The Centro Mori or Centro Cultural Mori (Mori Cultural Center) is a cultural project founded in Santiago, Chile by actors Gonzalo Valenzuela and Benjamín Vicuña, together with their partner Cristóbal Vial. The center is located in Barrio Bellavista - a neighborhood of Santiago with a strong cultural heritage - in an old house at the foot of San Cristóbal Hill (street address Constitución 183), next to the Plaza Camilo Mori and near La Chascona (the museum and former house of Pablo Neruda).
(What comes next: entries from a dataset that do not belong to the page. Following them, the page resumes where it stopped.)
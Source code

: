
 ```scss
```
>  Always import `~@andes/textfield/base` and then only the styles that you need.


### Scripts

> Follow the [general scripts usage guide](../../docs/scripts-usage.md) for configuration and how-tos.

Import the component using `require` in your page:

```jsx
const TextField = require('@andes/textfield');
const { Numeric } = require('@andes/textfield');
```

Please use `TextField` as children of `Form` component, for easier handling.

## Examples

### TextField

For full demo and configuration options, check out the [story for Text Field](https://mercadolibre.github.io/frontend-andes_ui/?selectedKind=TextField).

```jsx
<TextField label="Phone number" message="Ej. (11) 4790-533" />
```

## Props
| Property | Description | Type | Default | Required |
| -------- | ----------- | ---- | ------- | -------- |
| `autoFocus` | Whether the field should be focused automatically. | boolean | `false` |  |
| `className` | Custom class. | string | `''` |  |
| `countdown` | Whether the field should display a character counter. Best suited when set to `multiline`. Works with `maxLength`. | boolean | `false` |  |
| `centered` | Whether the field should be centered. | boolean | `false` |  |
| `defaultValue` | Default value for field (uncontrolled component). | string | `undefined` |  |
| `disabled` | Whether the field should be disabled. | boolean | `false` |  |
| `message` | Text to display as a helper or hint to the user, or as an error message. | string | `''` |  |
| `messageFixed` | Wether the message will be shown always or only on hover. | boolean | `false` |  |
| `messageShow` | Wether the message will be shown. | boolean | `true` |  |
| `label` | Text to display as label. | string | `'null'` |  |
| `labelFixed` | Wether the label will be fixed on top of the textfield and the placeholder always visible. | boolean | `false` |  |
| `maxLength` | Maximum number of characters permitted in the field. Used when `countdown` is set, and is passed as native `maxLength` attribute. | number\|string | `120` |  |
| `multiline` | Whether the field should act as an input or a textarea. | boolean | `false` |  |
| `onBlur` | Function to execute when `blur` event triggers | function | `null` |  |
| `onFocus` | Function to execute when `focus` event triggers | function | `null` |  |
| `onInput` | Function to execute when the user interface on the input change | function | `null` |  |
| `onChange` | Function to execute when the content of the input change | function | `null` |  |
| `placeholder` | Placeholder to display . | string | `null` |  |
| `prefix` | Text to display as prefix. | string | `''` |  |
The property was restored in 2005 by the actors and a group of professionals to turn it into the Teatro Mori Bellavista (Mori Theater, Bellavista).

Centro Mori runs theater performances in three spaces located around Santiago. The latest to open was the Mori Plaza Vespucio, inaugurated in 2012. At its opening, Valenzuela said “we want to do away with the idea that the theater is elitist, instead showing that it can be a place where people can come and have fun.”

A wide range of theater styles are represented on the center's bill, including a play commemorating victims of the 2010 San Miguel prison fire which opened in August 2012, a theater adaptation of Charlie Chaplin's 1931 film City Lights shown during September 2012 and various works for both children and adults.

==Performance Spaces ==
- Teatro Mori Bellavista – Providencia, Santiago.
- Teatro Mori Parque Arauco – Las Condes, Santiago.
- Teatro Mori Plaza Vespucio – La Florida, Santiago.

==Team ==
- Founding partners: Gonzalo Valenzuela, Cristóbal Vial and Benjamín Vicuña.
- Executive Director: Cristóbal Vial.
- Director of Programming: Andrea Pérez de Castro.
- Press and Events Coordinator: Eloísa Ganderats.
- Journalist and events assistant: Alejandra Calcagni.
- Production and events assistant: Karina Haller.
- Managing Director Theater: Pierangelo Bertolini.